Le total de ce genre de contrat avec le gouvernement britannique s’élève actuellement à 60 mia £ pour 700 contrats.
Depuis ses débuts, la trouvaille « Major », affinée par le gouvernement du socialiste Tony Blair, est devenu un best-seller auprès des gouvernements européens de toutes les couleurs. Privatisation des services publics est le maître-mot. Le clou de l’opération ? Le transfert du risque opérationnel au secteur privé et, du même coup, l’embellissement des comptes publics, chroniquement dans le rouge, avec la complicité des grandes maisons d’audit comme, par exemple KPMG, qui fut accessoirement chargée de la surveillance des comptes de… Carillion. Pour la liquidation, c’est d’ailleurs Pricewaterhousecoopers qui s’en occupe. Tout le monde y gagne.
Sauf le service public, car, quand ça foire c’est toujours la collectivité qui règle la note, à l’instar du sauvetage des banques pendant la crise de 2008, banques, accessoirement également en charge d’un service public, la création monétaire.
La doctrine néolibérale prétend, sans pour autant fournir la preuve, que le secteur privé soit plus performant que le secteur public. Quant à l’efficacité du travail, c’est probablement kif-kif bourricot, quant au coût, en revanche, c’est carrément faux.
L’état finance ses prestations avec les recettes fiscales. S’il doit recourir à l’emprunt, son coût de financement est inférieur à celui du secteur privé et, comme il n’a pas d’actionnaires à satisfaire, il n’y a pas de rétribution du capital propre.

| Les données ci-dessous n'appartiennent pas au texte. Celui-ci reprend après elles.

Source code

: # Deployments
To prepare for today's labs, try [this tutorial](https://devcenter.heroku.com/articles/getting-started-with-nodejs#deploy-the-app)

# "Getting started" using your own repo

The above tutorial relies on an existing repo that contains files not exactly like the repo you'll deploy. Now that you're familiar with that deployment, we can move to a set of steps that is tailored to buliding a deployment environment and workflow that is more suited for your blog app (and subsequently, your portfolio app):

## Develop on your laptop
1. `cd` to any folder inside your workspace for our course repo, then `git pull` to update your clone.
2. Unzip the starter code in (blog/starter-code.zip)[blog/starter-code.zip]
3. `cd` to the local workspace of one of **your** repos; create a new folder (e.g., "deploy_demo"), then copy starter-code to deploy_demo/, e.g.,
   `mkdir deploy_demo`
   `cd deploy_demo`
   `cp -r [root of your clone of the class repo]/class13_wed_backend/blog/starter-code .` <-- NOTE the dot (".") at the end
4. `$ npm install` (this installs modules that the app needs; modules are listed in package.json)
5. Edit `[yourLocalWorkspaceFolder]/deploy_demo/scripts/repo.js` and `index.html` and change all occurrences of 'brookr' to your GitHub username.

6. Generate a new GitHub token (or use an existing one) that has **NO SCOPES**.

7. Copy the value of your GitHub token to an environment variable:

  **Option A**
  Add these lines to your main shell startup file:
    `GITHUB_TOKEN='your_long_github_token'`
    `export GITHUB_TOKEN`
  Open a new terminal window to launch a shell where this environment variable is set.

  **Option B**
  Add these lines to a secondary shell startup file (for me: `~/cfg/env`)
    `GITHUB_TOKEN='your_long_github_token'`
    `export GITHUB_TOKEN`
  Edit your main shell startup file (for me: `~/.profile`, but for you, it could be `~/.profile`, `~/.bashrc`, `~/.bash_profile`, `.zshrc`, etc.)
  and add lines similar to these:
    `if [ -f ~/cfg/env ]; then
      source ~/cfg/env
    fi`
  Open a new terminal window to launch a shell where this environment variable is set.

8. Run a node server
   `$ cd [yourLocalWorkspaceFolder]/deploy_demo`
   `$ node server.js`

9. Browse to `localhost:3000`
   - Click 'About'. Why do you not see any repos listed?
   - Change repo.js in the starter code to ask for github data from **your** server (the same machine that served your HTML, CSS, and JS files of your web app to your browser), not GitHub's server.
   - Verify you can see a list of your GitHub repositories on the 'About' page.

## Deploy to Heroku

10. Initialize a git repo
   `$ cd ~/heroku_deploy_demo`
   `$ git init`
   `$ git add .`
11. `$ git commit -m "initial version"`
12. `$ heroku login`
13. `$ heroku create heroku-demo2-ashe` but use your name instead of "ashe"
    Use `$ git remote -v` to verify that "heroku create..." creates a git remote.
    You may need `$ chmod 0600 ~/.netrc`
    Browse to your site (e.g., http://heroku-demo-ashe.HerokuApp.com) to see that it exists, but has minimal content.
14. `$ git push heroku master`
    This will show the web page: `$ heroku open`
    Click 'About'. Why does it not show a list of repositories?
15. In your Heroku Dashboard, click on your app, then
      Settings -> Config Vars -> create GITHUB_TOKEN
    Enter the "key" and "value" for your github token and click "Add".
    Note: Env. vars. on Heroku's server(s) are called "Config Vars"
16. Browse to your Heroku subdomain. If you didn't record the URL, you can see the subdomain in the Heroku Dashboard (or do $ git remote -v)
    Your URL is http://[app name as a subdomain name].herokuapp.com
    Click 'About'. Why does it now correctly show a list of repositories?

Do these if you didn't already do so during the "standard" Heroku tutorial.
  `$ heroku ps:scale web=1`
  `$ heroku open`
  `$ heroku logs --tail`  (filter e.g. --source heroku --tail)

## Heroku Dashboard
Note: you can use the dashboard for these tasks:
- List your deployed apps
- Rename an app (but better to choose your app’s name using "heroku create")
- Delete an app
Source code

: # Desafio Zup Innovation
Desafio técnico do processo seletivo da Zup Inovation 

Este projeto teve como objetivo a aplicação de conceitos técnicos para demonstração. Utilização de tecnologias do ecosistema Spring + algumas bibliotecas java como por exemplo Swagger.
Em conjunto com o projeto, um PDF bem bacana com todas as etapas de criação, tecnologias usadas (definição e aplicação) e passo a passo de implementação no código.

Une entreprise 100% publique fournirait donc, à efficacité égale, des services d’un meilleur rapport qualité prix que le secteur privé.
En guise de petite illustration de cette « thèse révolutionnaire », entre 2012 et 2016 Carillion, qui montrait un cash flow d’à peine 160 mio £, se séparait d’actifs pour permettre des paiements de dividendes de l’ordre de 376 mio £ pendant la même période.
Le gouvernement de Mrs. May, qui a d’ailleurs continué à attribuer des contrats d’une valeur de 1,3 mia £ à Carillion après l’annonce d’un amortissement exceptionnel de 845 mio £ et le départ de son PDG au mois de juillet de l’année passée, sera donc appelé, in extremis, à remplacer les contrats avec Carillion pour garantir le maintien du service public et, par la même occasion, de trouver un moyen pour boucher un trou de 990 mio £ dans les comptes du régime de retraite des employés.
Cet intermède n’est rien d'autre qu’un épisode de plus dans a longue et douloureuse saga de la privatisation des services publics britanniques, et, peut-être, une invitation à la méditation sur le bien fondé d’une idée qui veut que la recherche du profit et la gestion du bien public fasse bon ménage.